→ Records
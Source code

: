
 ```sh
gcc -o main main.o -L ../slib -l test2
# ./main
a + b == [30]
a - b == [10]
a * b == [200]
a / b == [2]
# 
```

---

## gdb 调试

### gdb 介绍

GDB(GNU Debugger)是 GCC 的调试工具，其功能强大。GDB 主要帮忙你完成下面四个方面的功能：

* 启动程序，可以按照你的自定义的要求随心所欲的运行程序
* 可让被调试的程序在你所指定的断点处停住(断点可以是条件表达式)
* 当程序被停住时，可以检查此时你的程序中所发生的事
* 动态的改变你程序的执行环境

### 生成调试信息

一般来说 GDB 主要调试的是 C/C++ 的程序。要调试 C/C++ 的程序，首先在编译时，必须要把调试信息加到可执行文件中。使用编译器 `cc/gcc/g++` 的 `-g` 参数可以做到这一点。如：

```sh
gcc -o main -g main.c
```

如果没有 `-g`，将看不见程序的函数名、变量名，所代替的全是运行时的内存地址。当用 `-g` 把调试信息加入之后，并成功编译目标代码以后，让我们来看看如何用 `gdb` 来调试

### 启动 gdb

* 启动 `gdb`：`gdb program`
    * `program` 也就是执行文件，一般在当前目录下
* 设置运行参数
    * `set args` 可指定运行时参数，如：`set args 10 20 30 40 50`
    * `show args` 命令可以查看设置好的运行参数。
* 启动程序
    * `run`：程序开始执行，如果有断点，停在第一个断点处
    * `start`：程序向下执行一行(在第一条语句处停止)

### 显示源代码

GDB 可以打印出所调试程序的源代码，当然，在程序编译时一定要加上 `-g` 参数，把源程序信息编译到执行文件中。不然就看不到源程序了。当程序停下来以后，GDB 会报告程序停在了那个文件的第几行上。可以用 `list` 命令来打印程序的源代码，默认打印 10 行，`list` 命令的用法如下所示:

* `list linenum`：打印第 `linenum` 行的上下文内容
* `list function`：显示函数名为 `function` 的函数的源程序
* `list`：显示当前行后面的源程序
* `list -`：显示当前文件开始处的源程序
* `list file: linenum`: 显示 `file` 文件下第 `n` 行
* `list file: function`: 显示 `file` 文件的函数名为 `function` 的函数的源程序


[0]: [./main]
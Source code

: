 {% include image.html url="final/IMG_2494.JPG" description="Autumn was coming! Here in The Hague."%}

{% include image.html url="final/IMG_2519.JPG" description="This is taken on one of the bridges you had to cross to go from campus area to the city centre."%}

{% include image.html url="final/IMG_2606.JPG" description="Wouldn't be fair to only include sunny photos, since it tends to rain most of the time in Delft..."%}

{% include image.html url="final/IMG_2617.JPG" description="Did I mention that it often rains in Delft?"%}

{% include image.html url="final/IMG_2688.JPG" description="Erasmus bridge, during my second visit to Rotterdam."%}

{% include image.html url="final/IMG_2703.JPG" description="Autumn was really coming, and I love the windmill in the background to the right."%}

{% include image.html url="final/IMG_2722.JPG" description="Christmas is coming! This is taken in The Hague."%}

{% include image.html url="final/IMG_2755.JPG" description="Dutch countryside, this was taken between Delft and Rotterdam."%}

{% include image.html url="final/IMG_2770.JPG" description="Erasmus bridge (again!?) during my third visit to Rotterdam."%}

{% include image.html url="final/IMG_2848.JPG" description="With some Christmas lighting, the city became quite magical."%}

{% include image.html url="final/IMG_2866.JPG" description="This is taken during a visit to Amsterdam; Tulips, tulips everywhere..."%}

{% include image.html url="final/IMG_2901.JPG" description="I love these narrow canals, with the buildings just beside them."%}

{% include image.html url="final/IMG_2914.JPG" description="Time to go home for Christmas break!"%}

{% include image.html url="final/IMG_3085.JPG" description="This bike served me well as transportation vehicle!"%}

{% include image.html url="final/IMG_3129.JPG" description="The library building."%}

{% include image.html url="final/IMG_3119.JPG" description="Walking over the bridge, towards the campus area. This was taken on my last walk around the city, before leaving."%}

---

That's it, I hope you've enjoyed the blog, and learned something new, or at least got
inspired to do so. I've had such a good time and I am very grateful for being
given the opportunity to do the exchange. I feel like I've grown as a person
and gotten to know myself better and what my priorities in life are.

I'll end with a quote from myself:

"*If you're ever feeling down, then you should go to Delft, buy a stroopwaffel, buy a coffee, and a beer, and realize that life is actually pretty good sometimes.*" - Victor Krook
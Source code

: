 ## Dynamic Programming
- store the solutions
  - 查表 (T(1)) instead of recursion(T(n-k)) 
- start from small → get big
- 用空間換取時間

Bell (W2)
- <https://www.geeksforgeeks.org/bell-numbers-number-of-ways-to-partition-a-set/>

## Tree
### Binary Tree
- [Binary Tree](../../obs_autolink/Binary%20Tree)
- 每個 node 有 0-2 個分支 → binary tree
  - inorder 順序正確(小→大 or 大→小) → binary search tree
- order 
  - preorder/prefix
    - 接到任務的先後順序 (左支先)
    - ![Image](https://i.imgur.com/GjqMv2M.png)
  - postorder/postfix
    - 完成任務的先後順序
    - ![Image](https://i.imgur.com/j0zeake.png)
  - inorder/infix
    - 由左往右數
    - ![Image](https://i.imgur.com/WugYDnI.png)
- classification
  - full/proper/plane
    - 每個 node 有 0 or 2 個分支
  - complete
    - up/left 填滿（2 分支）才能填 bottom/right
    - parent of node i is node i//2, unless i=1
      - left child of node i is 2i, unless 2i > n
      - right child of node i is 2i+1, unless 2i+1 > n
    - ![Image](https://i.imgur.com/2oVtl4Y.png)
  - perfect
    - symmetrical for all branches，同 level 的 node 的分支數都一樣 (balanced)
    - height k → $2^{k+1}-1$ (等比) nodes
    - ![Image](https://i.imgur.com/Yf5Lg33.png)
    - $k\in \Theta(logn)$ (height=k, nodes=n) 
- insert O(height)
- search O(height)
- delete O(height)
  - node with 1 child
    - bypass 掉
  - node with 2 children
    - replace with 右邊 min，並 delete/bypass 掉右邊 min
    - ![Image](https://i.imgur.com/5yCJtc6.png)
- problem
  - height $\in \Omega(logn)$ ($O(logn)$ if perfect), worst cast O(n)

→ Exercise brief
A line belongs in the answer if it contains the word "nodes"; copy every such line from the data above.

→ Response for this exercise
    - height k → $2^{k+1}-1$ (等比) nodes
    - $k\in \Theta(logn)$ (height=k, nodes=n) 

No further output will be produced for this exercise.